Brisben’s complaint thus failed to state a claim upon which relief could be granted against Krystkowiak. See Public Service Co. v. Van Wyk, 27 P.3d 377, 391 (Colo. 2001)(affirming dismissal of trespass claim because plaintiffs “did not allege specific physical damage to their property resulting from the intangible intrusions of which they complained”); see also Roe v. Aware Woman Center for Choice, Inc., 253 F.3d 678, 684 (11th Cir. 2001)(affirming dismissal of action because “Roe’s complaint contains no allegations, inferential or otherwise, regarding defendants’ motive, and Roe will ultimately have to prove that defendants acted with the proscribed motive if she is to prevail on the merits”); Institute for Professional Development v. Regis College, 536 F. Supp. 632, 634 (D. Colo. 1982)(dismissing abuse of process claim for failure to allege improper use of process); 5A Charles Alan Wright & Arthur R. Miller, Federal Practice and Procedure: Civil 2d § 1357, at 340 (1990)(under notice pleading rules, “the pleader must set forth sufficient information to outline the elements of his claim or to permit inferences to be drawn that those elements exist”).

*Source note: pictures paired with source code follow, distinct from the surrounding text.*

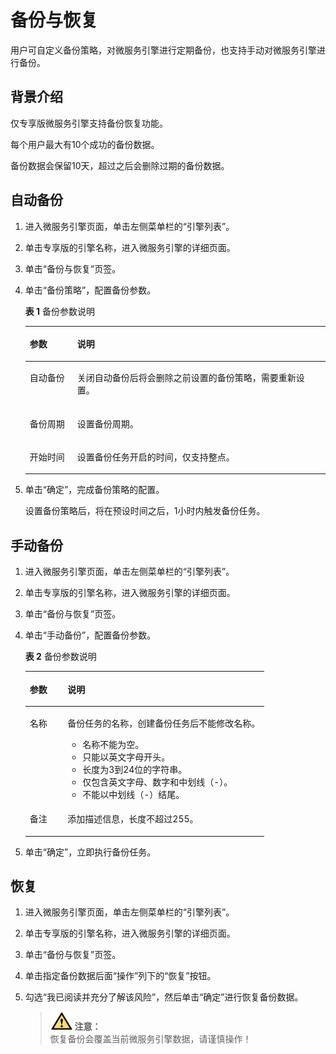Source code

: # 备份与恢复<a name="ZH-CN_TOPIC_0137839962"></a>

用户可自定义备份策略，对微服务引擎进行定期备份，也支持手动对微服务引擎进行备份。

## 背景介绍<a name="section254019131156"></a>

仅专享版微服务引擎支持备份恢复功能。

每个用户最大有10个成功的备份数据。

备份数据会保留10天，超过之后会删除过期的备份数据。

## 自动备份<a name="section13331123913105"></a>

1.  进入微服务引擎页面，单击左侧菜单栏的“引擎列表”。
2.  单击专享版的引擎名称，进入微服务引擎的详细页面。
3.  单击“备份与恢复”页签。
4.  单击“备份策略”，配置备份参数。

    **表 1**  备份参数说明

    <a name="table346084071410"></a>
    <table><thead align="left"><tr id="row154610409146"><th class="cellrowborder" valign="top" width="15.83%" id="mcps1.2.3.1.1"><p id="p1846110402142"><a name="p1846110402142"></a><a name="p1846110402142"></a>参数</p>
    </th>
    <th class="cellrowborder" valign="top" width="84.17%" id="mcps1.2.3.1.2"><p id="p174611940171416"><a name="p174611940171416"></a><a name="p174611940171416"></a>说明</p>
    </th>
    </tr>
    </thead>
    <tbody><tr id="row194619403144"><td class="cellrowborder" valign="top" width="15.83%" headers="mcps1.2.3.1.1 "><p id="p5461194061419"><a name="p5461194061419"></a><a name="p5461194061419"></a><span id="text17481140161019"><a name="text17481140161019"></a><a name="text17481140161019"></a>自动备份</span></p>
    </td>
    <td class="cellrowborder" valign="top" width="84.17%" headers="mcps1.2.3.1.2 "><p id="p2046124061410"><a name="p2046124061410"></a><a name="p2046124061410"></a>关闭自动备份后将会删除之前设置的备份策略，需要重新设置。</p>
    </td>
    </tr>
    <tr id="row1046134018146"><td class="cellrowborder" valign="top" width="15.83%" headers="mcps1.2.3.1.1 "><p id="p114612040141414"><a name="p114612040141414"></a><a name="p114612040141414"></a><span id="text1280121721713"><a name="text1280121721713"></a><a name="text1280121721713"></a>备份周期</span></p>
    </td>
    <td class="cellrowborder" valign="top" width="84.17%" headers="mcps1.2.3.1.2 "><p id="p11461184012146"><a name="p11461184012146"></a><a name="p11461184012146"></a>设置备份周期。</p>
    </td>
    </tr>
    <tr id="row1546116406142"><td class="cellrowborder" valign="top" width="15.83%" headers="mcps1.2.3.1.1 "><p id="p74611340141413"><a name="p74611340141413"></a><a name="p74611340141413"></a><span id="text75161711111816"><a name="text75161711111816"></a><a name="text75161711111816"></a>开始时间</span></p>
    </td>
    <td class="cellrowborder" valign="top" width="84.17%" headers="mcps1.2.3.1.2 "><p id="p2461174041415"><a name="p2461174041415"></a><a name="p2461174041415"></a>设置备份任务开启的时间，仅支持整点。</p>
    </td>
    </tr>
    </tbody>
    </table>

5.  单击“确定”，完成备份策略的配置。

    设置备份策略后，将在预设时间之后，1小时内触发备份任务。


## 手动备份<a name="section15902125671511"></a>

1.  进入微服务引擎页面，单击左侧菜单栏的“引擎列表”。
2.  单击专享版的引擎名称，进入微服务引擎的详细页面。
3.  单击“备份与恢复”页签。
4.  单击“手动备份”，配置备份参数。

    **表 2**  备份参数说明

    <a name="table17592191010161"></a>
    <table><thead align="left"><tr id="row5594111012167"><th class="cellrowborder" valign="top" width="15.83%" id="mcps1.2.3.1.1"><p id="p15942100163"><a name="p15942100163"></a><a name="p15942100163"></a>参数</p>
    </th>
    <th class="cellrowborder" valign="top" width="84.17%" id="mcps1.2.3.1.2"><p id="p559591010165"><a name="p559591010165"></a><a name="p559591010165"></a>说明</p>
    </th>
    </tr>
    </thead>
    <tbody><tr id="row3595210131612"><td class="cellrowborder" valign="top" width="15.83%" headers="mcps1.2.3.1.1 "><p id="p1959521021616"><a name="p1959521021616"></a><a name="p1959521021616"></a><span id="text8180161317201"><a name="text8180161317201"></a><a name="text8180161317201"></a>名称</span></p>
    </td>
    <td class="cellrowborder" valign="top" width="84.17%" headers="mcps1.2.3.1.2 "><p id="p1596810161620"><a name="p1596810161620"></a><a name="p1596810161620"></a>备份任务的名称，创建备份任务后不能修改名称。</p>
    <a name="ul8133123314401"></a><a name="ul8133123314401"></a><ul id="ul8133123314401"><li>名称不能为空。</li><li>只能以英文字母开头。</li><li>长度为3到24位的字符串。</li><li>仅包含英文字母、数字和中划线（-）。</li><li>不能以中划线（-）结尾。</li></ul>
    </td>
    </tr>
    <tr id="row18598201071619"><td class="cellrowborder" valign="top" width="15.83%" headers="mcps1.2.3.1.1 "><p id="p5598161011616"><a name="p5598161011616"></a><a name="p5598161011616"></a><span id="text38942398202"><a name="text38942398202"></a><a name="text38942398202"></a>备注</span></p>
    </td>
    <td class="cellrowborder" valign="top" width="84.17%" headers="mcps1.2.3.1.2 "><p id="p2599110121619"><a name="p2599110121619"></a><a name="p2599110121619"></a>添加描述信息，长度不超过255。</p>
    </td>
    </tr>
    </tbody>
    </table>

5.  单击“确定”，立即执行备份任务。

## 恢复<a name="section17742916121610"></a>

1.  进入微服务引擎页面，单击左侧菜单栏的“引擎列表”。
2.  单击专享版的引擎名称，进入微服务引擎的详细页面。
3.  单击“备份与恢复”页签。
4.  单击指定备份数据后面“操作”列下的“恢复”按钮。
5.  勾选“我已阅读并充分了解该风险”，然后单击“确定”进行恢复备份数据。

    >![](public_sys-resources/icon-caution.gif) **注意：**   
    >恢复备份会覆盖当前微服务引擎数据，请谨慎操作！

Finally, we reject Brisben’s assertion that it ought to be permitted an opportunity now to amend its pleadings. While “permission to amend a complaint should be freely given where there is a possibility that the complaint could be amended to set forth a claim for which relief could be granted,” Wisehart v. Zions Bancorporation, 49 P.3d 1200, 1208 (Colo. App. 2002), in view of the evidence submitted to the trial court in response to plaintiff’s motion to dismiss, we see no such possibility here.

Consequently, we affirm the trial court’s order of dismissal, albeit on other grounds. See Bengston v. USAA Property & Casualty Insurance, 3 P.3d 1233, 1236 (Colo. App. 2000)(appellate court will uphold decision by trial court that reached correct result).

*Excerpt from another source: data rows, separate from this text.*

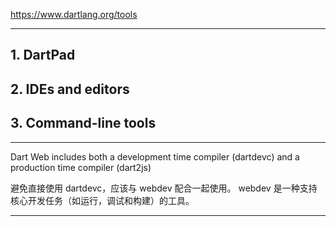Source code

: https://www.dartlang.org/tools

---

## 1. DartPad


## 2. IDEs and editors


## 3. Command-line tools

---

Dart Web includes both a development time compiler (dartdevc) and a production time compiler (dart2js)

避免直接使用 dartdevc，应该与 webdev 配合一起使用。 webdev 是一种支持核心开发任务（如运行，调试和构建）的工具。

---

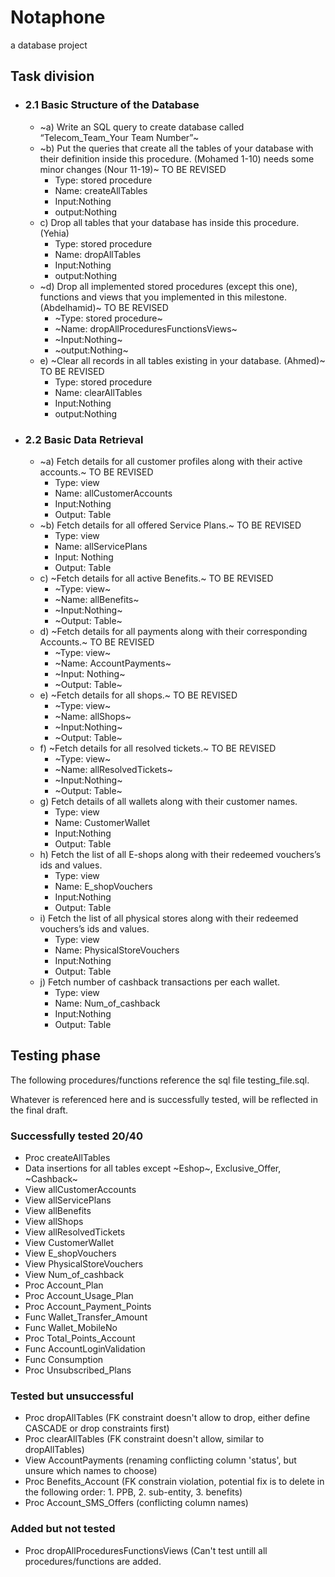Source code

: # Notaphone

a database project

## Task division

- ### 2.1 Basic Structure of the Database

  - ~a) Write an SQL query to create database called “Telecom_Team_Your Team Number”~
  - ~b) Put the queries that create all the tables of your database with their definition inside this procedure.
    (Mohamed 1-10) needs some minor changes
    (Nour 11-19)~ TO BE REVISED
    - Type: stored procedure
    - Name: createAllTables
    - Input:Nothing
    - output:Nothing
  - c) Drop all tables that your database has inside this procedure. (Yehia)
    - Type: stored procedure
    - Name: dropAllTables
    - Input:Nothing
    - output:Nothing
  - ~d) Drop all implemented stored procedures (except this one), functions and views that you implemented in this milestone. (Abdelhamid)~ TO BE REVISED
    - ~Type: stored procedure~
    - ~Name: dropAllProceduresFunctionsViews~
    - ~Input:Nothing~
    - ~output:Nothing~
  - e) ~Clear all records in all tables existing in your database. (Ahmed)~ TO BE REVISED
    - Type: stored procedure
    - Name: clearAllTables
    - Input:Nothing
    - output:Nothing

- ### 2.2 Basic Data Retrieval
  - ~a) Fetch details for all customer profiles along with their active accounts.~ TO BE REVISED
    - Type: view
    - Name: allCustomerAccounts
    - Input:Nothing
    - Output: Table
  - ~b) Fetch details for all offered Service Plans.~ TO BE REVISED
    - Type: view
    - Name: allServicePlans
    - Input: Nothing
    - Output: Table
  - c) ~Fetch details for all active Benefits.~ TO BE REVISED
    - ~Type: view~
    - ~Name: allBenefits~
    - ~Input:Nothing~
    - ~Output: Table~
  - d) ~Fetch details for all payments along with their corresponding Accounts.~ TO BE REVISED
    - ~Type: view~
    - ~Name: AccountPayments~
    - ~Input: Nothing~
    - ~Output: Table~
  - e) ~Fetch details for all shops.~ TO BE REVISED
    - ~Type: view~
    - ~Name: allShops~
    - ~Input:Nothing~
    - ~Output: Table~
  - f) ~Fetch details for all resolved tickets.~ TO BE REVISED
    - ~Type: view~
    - ~Name: allResolvedTickets~
    - ~Input:Nothing~
    - ~Output: Table~
  - g) Fetch details of all wallets along with their customer names.
    - Type: view
    - Name: CustomerWallet
    - Input:Nothing
    - Output: Table
  - h) Fetch the list of all E-shops along with their redeemed vouchers’s ids and values.
    - Type: view
    - Name: E_shopVouchers
    - Input:Nothing
    - Output: Table
  - i) Fetch the list of all physical stores along with their redeemed vouchers’s ids and values.
    - Type: view
    - Name: PhysicalStoreVouchers
    - Input:Nothing
    - Output: Table
  - j) Fetch number of cashback transactions per each wallet.
    - Type: view
    - Name: Num_of_cashback
    - Input:Nothing
    - Output: Table

## Testing phase

The following procedures/functions reference the sql file testing_file.sql.

Whatever is referenced here and is successfully tested, will be reflected
in the final draft.

### Successfully tested 20/40

- Proc createAllTables
- Data insertions for all tables except ~Eshop~, Exclusive_Offer, ~Cashback~
- View allCustomerAccounts
- View allServicePlans
- View allBenefits
- View allShops
- View allResolvedTickets
- View CustomerWallet
- View E_shopVouchers
- View PhysicalStoreVouchers
- View Num_of_cashback
- Proc Account_Plan
- Proc Account_Usage_Plan
- Proc Account_Payment_Points
- Func Wallet_Transfer_Amount
- Func Wallet_MobileNo
- Proc Total_Points_Account
- Func AccountLoginValidation
- Func Consumption
- Proc Unsubscribed_Plans

### Tested but unsuccessful

- Proc dropAllTables (FK constraint doesn't allow to drop, either define
    CASCADE or drop constraints first)
- Proc clearAllTables (FK constraint doesn't allow, similar to dropAllTables)
- View AccountPayments (renaming conflicting column 'status', but unsure which
    names to choose)
- Proc Benefits_Account (FK constrain violation, potential fix is to delete
  in the following order: 1. PPB, 2. sub-entity, 3. benefits)
- Proc Account_SMS_Offers (conflicting column names)

### Added but not tested

- Proc dropAllProceduresFunctionsViews (Can't test untill all
    procedures/functions are added.
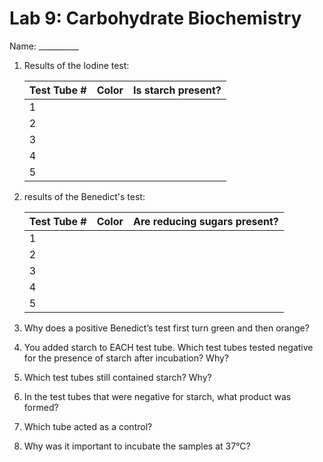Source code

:# Lab 9: Carbohydrate Biochemistry

Name: __________

1. Results of the Iodine test:

   | Test Tube # | Color | Is starch present? |
   | ----------- | ----- | ------------------ |
   | 1           |       |                    |
   | 2           |       |                    |
   | 3           |       |                    |
   | 4           |       |                    |
   | 5           |       |                    |

2. results of the Benedict's test:

   | Test Tube  # | Color | Are reducing sugars present? |
   | ------------ | ----- | ---------------------------- |
   | 1            |       |                              |
   | 2            |       |                              |
   | 3            |       |                              |
   | 4            |       |                              |
   | 5            |       |                              |

   

3. Why does a positive Benedict’s test first turn green and then orange?

4. You added starch to EACH test tube. Which test tubes tested negative for the presence of
   starch after incubation? Why?

5. Which test tubes still contained starch? Why?

6. In the test tubes that were negative for starch, what product was formed?

7. Which tube acted as a control?

8. Why was it important to incubate the samples at 37°C?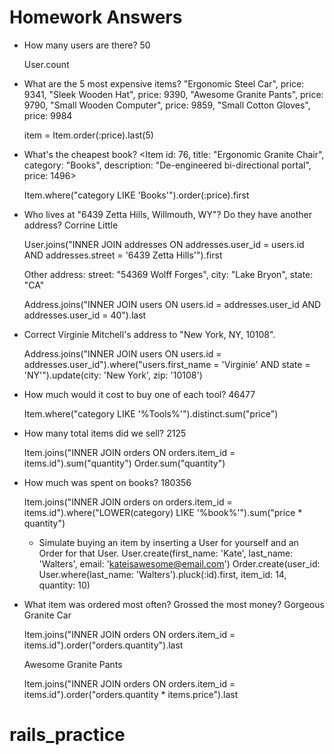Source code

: # Homework Answers

* How many users are there?
  50

  User.count

* What are the 5 most expensive items?
  "Ergonomic Steel Car", price: 9341,
  "Sleek Wooden Hat", price: 9390,
  "Awesome Granite Pants", price: 9790,
  "Small Wooden Computer", price: 9859,
  "Small Cotton Gloves", price: 9984

  item = Item.order(:price).last(5)

* What's the cheapest book?
  <Item id: 76, title: "Ergonomic Granite Chair", category: "Books", description: "De-engineered bi-directional portal", price: 1496>

  Item.where("category LIKE 'Books'").order(:price).first

* Who lives at "6439 Zetta Hills, Willmouth, WY"? Do they have another address?
  Corrine Little

  User.joins("INNER JOIN addresses ON addresses.user_id = users.id AND addresses.street = '6439 Zetta Hills'").first

  Other address: street: "54369 Wolff Forges",
  city: "Lake Bryon",
  state: "CA"

  Address.joins("INNER JOIN users ON users.id = addresses.user_id AND addresses.user_id = 40").last

* Correct Virginie Mitchell's address to "New York, NY, 10108".

  Address.joins("INNER JOIN users ON users.id = addresses.user_id").where("users.first_name = 'Virginie' AND state = 'NY'").update(city: 'New York', zip: '10108')

* How much would it cost to buy one of each tool?
  46477

  Item.where("category LIKE '%Tools%'").distinct.sum("price")

* How many total items did we sell?
  2125

  Item.joins("INNER JOIN orders ON orders.item_id = items.id").sum("quantity")
        Order.sum("quantity")

* How much was spent on books?
  180356

  Item.joins("INNER JOIN orders on orders.item_id = items.id").where("LOWER(category) LIKE '%book%'").sum("price * quantity")

  * Simulate buying an item by inserting a User for yourself and an Order for that User.
  User.create(first_name: 'Kate', last_name: 'Walters', email: 'kateisawesome@email.com')
  Order.create(user_id: User.where(last_name: 'Walters').pluck(:id).first, item_id: 14, quantity: 10)

* What item was ordered most often? Grossed the most money?
  Gorgeous Granite Car

  Item.joins("INNER JOIN orders ON orders.item_id = items.id").order("orders.quantity").last

  Awesome Granite Pants

  Item.joins("INNER JOIN orders ON orders.item_id = items.id").order("orders.quantity * items.price").last



<!-- * What user spent the most?

  User.joins("INNER JOIN items ON items.id = orders.item_id INNER JOIN orders ON orders.user_id = users.id").order(:price).first

* What were the top 3 highest grossing categories?

  Item.joins("INNER JOIN orders on orders.item_id = items.id").order("items.category").last(3) -->


# rails_practice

In his appeal, Krystkowiak contends that the trial court erred by denying his request under § 13-17-201 for an award of attorney fees. We agree, but on grounds different from those upon which he relies.

Because Krystkowiak’s C.R.C.P. 12(b) motion to dismiss, if properly postured, would have succeeded without a POME inquiry, he may be entitled under § 13-17-201 to a reasonable portion of his attorney fees. Consequently, we remand the case to the trial court to determine what amount, if any, would be reasonable under the circumstances.

Accordingly, that part of the judgment dismissing Brisben’s claim against Krystkowiak is affirmed; that part of the judgment denying Krystkowiak attorney fees is reversed; and the case is remanded to the trial court with directions to conduct further proceedings consistent with the views expressed in this opinion.